Démasquer les images détournées, truquées, forgées…
⏱ 5 minLa propagation de fausses nouvelles est une plaie de notre époque. L’IA peut nous aider à la combattre. En disséquant les textes, mais aussi grâce aux outils d’analyse des images.
Les fake news colportent des mensonges exprimés par du texte, mais aussi par des images : dessins, schémas, graphiques, photographies et vidéos. Lesquelles peuvent être d’une efficacité redoutable. La chasse à la désinformation passe donc aussi par la détection de ces images qui mentent. « Une difficulté majeure résulte du fait que les mêmes approches, relevant surtout de l’apprentissage artificiel, sont utilisés pour fabriquer des images falsifiées et pour les démasquer, signale Ewa Kijak, maître de conférences à l’université de Rennes 1 et chercheuse au sein de l’équipe Linkmedia de l’Irisa. On obtient de bons résultats quand un type de falsification est détecté par un réseau entraîné sur un jeu de données fabriquées avec la même technique. Mais il y a un problème de généralisation. » Résultat : le camp de la désintox doit suivre en permanence l’évolution des techniques, créer de nouveaux jeux de données… et entraîner ou réentraîner ses modèles.
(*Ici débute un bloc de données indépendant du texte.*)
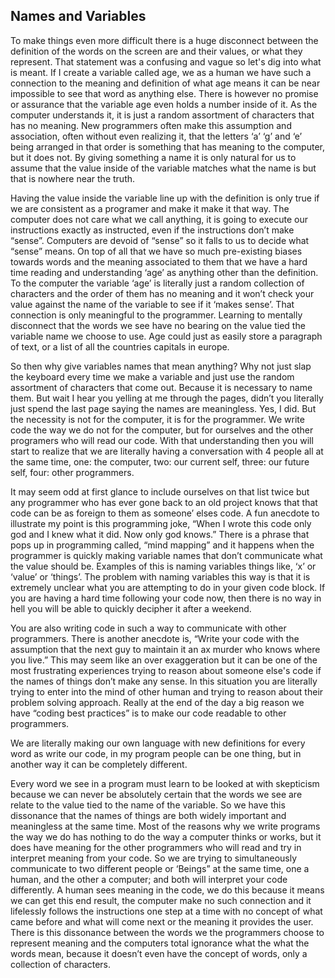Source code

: ## Names and Variables

To make things even more difficult there is a huge disconnect between the definition of the words on the screen are and their values, or what they represent. That statement was a confusing and vague so let's dig into what is meant. If I create a variable called age, we as a human we have such a connection to the meaning and definition of what age means it can be near impossible to see that word as anything else. There is however no promise or assurance that the variable age even holds a number inside of it. As the computer understands it, it is just a random assortment of characters that has no meaning. New programmers often make this assumption and association, often without even realizing it, that the letters ‘a’ ‘g’ and ‘e’ being arranged in that order is something that has meaning to the computer, but it does not. By giving something a name it is only natural for us to assume that the value inside of the variable matches what the name is but that is nowhere near the truth.

Having the value inside the variable line up with the definition is only true if we are consistent as a programer and make it make it that way. The computer does not care what we call anything, it is going to execute our instructions exactly as instructed, even if the instructions don’t make “sense”. Computers are devoid of “sense” so it falls to us to decide what “sense” means. On top of all that we have so much pre-existing biases towards words and the meaning associated to them that we have a hard time reading and understanding ‘age’ as anything other than the definition. To the computer the variable ‘age’ is literally just a random collection of characters and the order of them has no meaning and it won’t check your value against the name of the variable to see if it ‘makes sense’. That connection is only meaningful to the programmer. Learning to mentally disconnect that the words we see have no bearing on the value tied the variable name we choose to use. Age could just as easily store a paragraph of text, or a list of all the countries capitals in europe.

So then why give variables names that mean anything? Why not just slap the keyboard every time we make a variable and just use the random assortment of characters that come out. Because it is necessary to name them. But wait I hear you yelling at me through the pages, didn’t you literally just spend the last page saying the names are meaningless. Yes, I did. But the necessity is not for the computer, it is for the programmer. We write code the way we do not for the computer, but for ourselves and the other programers who will read our code. With that understanding then you will start to realize that we are literally having a conversation with 4 people all at the same time, one: the computer, two: our current self, three: our future self, four: other programmers.

It may seem odd at first glance to include ourselves on that list twice but any programmer who has ever gone back to an old project knows that that code can be as foreign to them as someone’ elses code. A fun anecdote to illustrate my point is this programming joke, “When I wrote this code only god and I knew what it did. Now only god knows.” There is a phrase that pops up in programming called, “mind mapping” and it happens when the programmer is quickly making variable names that don’t communicate what the value should be. Examples of this is naming variables things like, ‘x’ or ‘value’ or ‘things’. The problem with naming variables this way is that it is extremely unclear what you are attempting to do in your given code block. If you are having a hard time following your code now, then there is no way in hell you will be able to quickly decipher it after a weekend.

You are also writing code in such a way to communicate with other programmers. There is another anecdote is, “Write your code with the assumption that the next guy to maintain it an ax murder who knows where you live.” This may seem like an over exaggeration but it can be one of the most frustrating experiences trying to reason about someone else's code if the names of things don’t make any sense. In this situation you are literally trying to enter into the mind of other human and trying to reason about their problem solving approach. Really at the end of the day a big reason we have “coding best practices” is to make our code readable to other programmers.

We are literally making our own language with new definitions for every word as write our code, in my program people can be one thing, but in another way it can be completely different.

Every word we see in a program must learn to be looked at with skepticism because we can never be absolutely certain that the words we see are relate to the value tied to the name of the variable. So we have this dissonance that the names of things are both widely important and meaningless at the same time. Most of the reasons why we write programs the way we do has nothing to do the way a computer thinks or works, but it does have meaning for the other programmers  who will read and try in interpret meaning from your code. So we are trying to simultaneously communicate to two different people or ‘Beings” at the same time, one a human, and the other a computer; and both will interpret your code differently. A human sees meaning in the code, we do this because it means we can get this end result, the computer make no such connection and it lifelessly follows the instructions one step at a time with no concept of what came before and what will come next or the meaning it provides the user. There is this dissonance between the words we the programmers choose to represent meaning and the computers total ignorance what the what the words mean, because it doesn’t even have the concept of words, only a collection of characters.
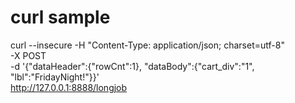 # curl sample
curl --insecure -H "Content-Type: application/json; charset=utf-8" \
-X POST \
-d '{"dataHeader":{"rowCnt":1}, "dataBody":{"cart_div":"1", "lbl":"FridayNight!"}}' \
http://127.0.0.1:8888/longjob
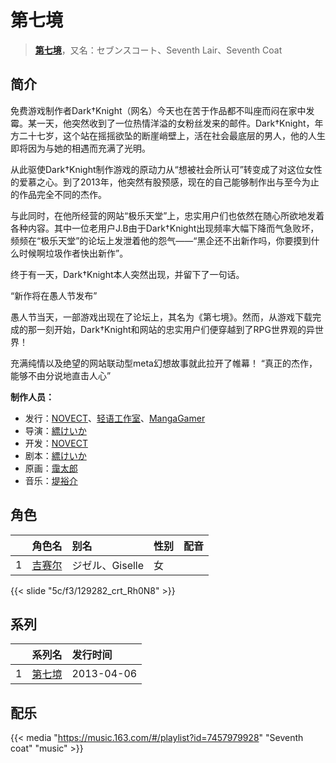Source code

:# 第七境


> <u>**[第七境](https://bgm.tv/subject/91173)**</u>，又名：セブンスコート、Seventh Lair、Seventh Coat

## 简介

免费游戏制作者Dark†Knight（网名）今天也在苦于作品都不叫座而闷在家中发霉。某一天，他突然收到了一位热情洋溢的女粉丝发来的邮件。Dark†Knight，年方二十七岁，这个站在摇摇欲坠的断崖峭壁上，活在社会最底层的男人，他的人生即将因为与她的相遇而充满了光明。

从此驱使Dark†Knight制作游戏的原动力从“想被社会所认可”转变成了对这位女性的爱慕之心。到了2013年，他突然有股预感，现在的自己能够制作出与至今为止的作品完全不同的杰作。

与此同时，在他所经营的网站“极乐天堂”上，忠实用户们也依然在随心所欲地发着各种内容。其中一位老用户J.B由于Dark†Knight出现频率大幅下降而气急败坏，频频在“极乐天堂”的论坛上发泄着他的怨气——“黑企还不出新作吗，你要摸到什么时候啊垃圾作者快出新作”。

终于有一天，Dark†Knight本人突然出现，并留下了一句话。

“新作将在愚人节发布”

愚人节当天，一部游戏出现在了论坛上，其名为《第七境》。然而，从游戏下载完成的那一刻开始，Dark†Knight和网站的忠实用户们便穿越到了RPG世界观的异世界！

充满纯情以及绝望的网站联动型meta幻想故事就此拉开了帷幕！
“真正的杰作，能够不由分说地直击人心”


**制作人员：**
- 发行：[NOVECT](https://bgm.tv/person/13352)、[轻语工作室](https://bgm.tv/person/42019)、[MangaGamer](https://bgm.tv/person/46643)
- 导演：[縹けいか](https://bgm.tv/person/34418)
- 开发：[NOVECT](https://bgm.tv/person/13352)
- 剧本：[縹けいか](https://bgm.tv/person/34418)
- 原画：[靄太郎](https://bgm.tv/person/36172)
- 音乐：[堤裕介](https://bgm.tv/person/46804)

## 角色

|     |   角色名   |   别名  | 性别 |  配音  |
|:--- |:------  |:----      |:---  |:--   |
| 1 | [吉赛尔](https://bgm.tv/character/129282) | ジゼル、Giselle | 女 |  |

{{< slide "5c/f3/129282_crt_Rh0N8" >}}

## 系列

|     | 系列名                                | 发行时间       |
| :-- | :--------------------------------- | :--------- |
| 1   | [第七境](http://bgm.tv/subject/91173) | 2013-04-06 |

## 配乐

{{< media "https://music.163.com/#/playlist?id=7457979928"
"Seventh coat" 
"music" >}}
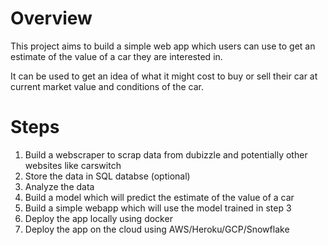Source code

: # Overview

This project aims to build a simple web app which users can use to get an estimate of the value of a car they are interested in.

It can be used to get an idea of what it might cost to buy or sell their car at current market value and conditions of the car.

# Steps

1. Build a webscraper to scrap data from dubizzle and potentially other websites like carswitch
2. Store the data in SQL databse (optional)
3. Analyze the data
4. Build a model which will predict the estimate of the value of a car
5. Build a simple webapp which will use the model trained in step 3
6. Deploy the app locally using docker
7. Deploy the app on the cloud using AWS/Heroku/GCP/Snowflake
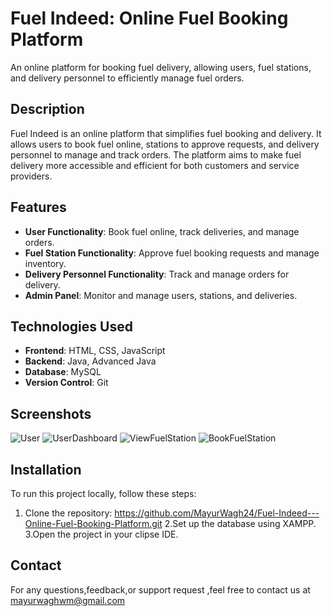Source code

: # Fuel Indeed: Online Fuel Booking Platform

An online platform for booking fuel delivery, allowing users, fuel stations, and delivery personnel to efficiently manage fuel orders.

## Description

Fuel Indeed is an online platform that simplifies fuel booking and delivery. It allows users to book fuel online, stations to approve requests, and delivery personnel to manage and track orders. The platform aims to make fuel delivery more accessible and efficient for both customers and service providers.

## Features

- **User Functionality**: Book fuel online, track deliveries, and manage orders.
- **Fuel Station Functionality**: Approve fuel booking requests and manage inventory.
- **Delivery Personnel Functionality**: Track and manage orders for delivery.
- **Admin Panel**: Monitor and manage users, stations, and deliveries.

## Technologies Used

- **Frontend**: HTML, CSS, JavaScript
- **Backend**: Java, Advanced Java
- **Database**: MySQL
- **Version Control**: Git

## Screenshots
![User](WebContent/images/photos/user.png)
![UserDashboard](WebContent/images/photos/UserDashboard.png)
![ViewFuelStation](WebContent/images/photos/ViewFuelStation.png)
![BookFuelStation](WebContent/images/photos/BookFuelStation.png)

## Installation

To run this project locally, follow these steps:

1. Clone the repository:
  https://github.com/MayurWagh24/Fuel-Indeed---Online-Fuel-Booking-Platform.git
2.Set up the database using XAMPP.
3.Open the project in your clipse IDE.

## Contact
For any questions,feedback,or support request ,feel free to contact us at 
mayurwaghwm@gmail.com
   
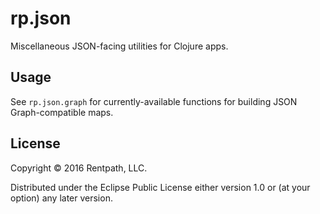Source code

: # rp.json

Miscellaneous JSON-facing utilities for Clojure apps.

## Usage

See `rp.json.graph` for currently-available functions for building JSON Graph-compatible maps.

## License

Copyright © 2016 Rentpath, LLC.

Distributed under the Eclipse Public License either version 1.0 or (at
your option) any later version.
Distinguer le vrai du faux sur les réseaux sociaux
Le nœud du mensonge peut se situer dans le texte, dans l’image, mais aussi dans la relation entre texte et image. Ewa Kijak a co-encadré, avec Vincent Claveau, la thèse¹ que Cédric Maigrot a soutenue, en 2019, sur la « Détection de fausses informations dans les réseaux sociaux ». Ces travaux ont porté sur les textes, sur les images, ainsi que sur la relation entre texte et image. Car une image peut aussi « mentir » sans avoir été modifiée le moins du monde. Il suffit qu’elle soit détournée, présentée comme une preuve de ce que le texte raconte. Veut-on fabriquer un conflit sanglant ici ou là ? Une photo de cadavres bien choisie sera perçue comme une preuve, pour peu qu’aucun détail révélateur ne grille la supercherie.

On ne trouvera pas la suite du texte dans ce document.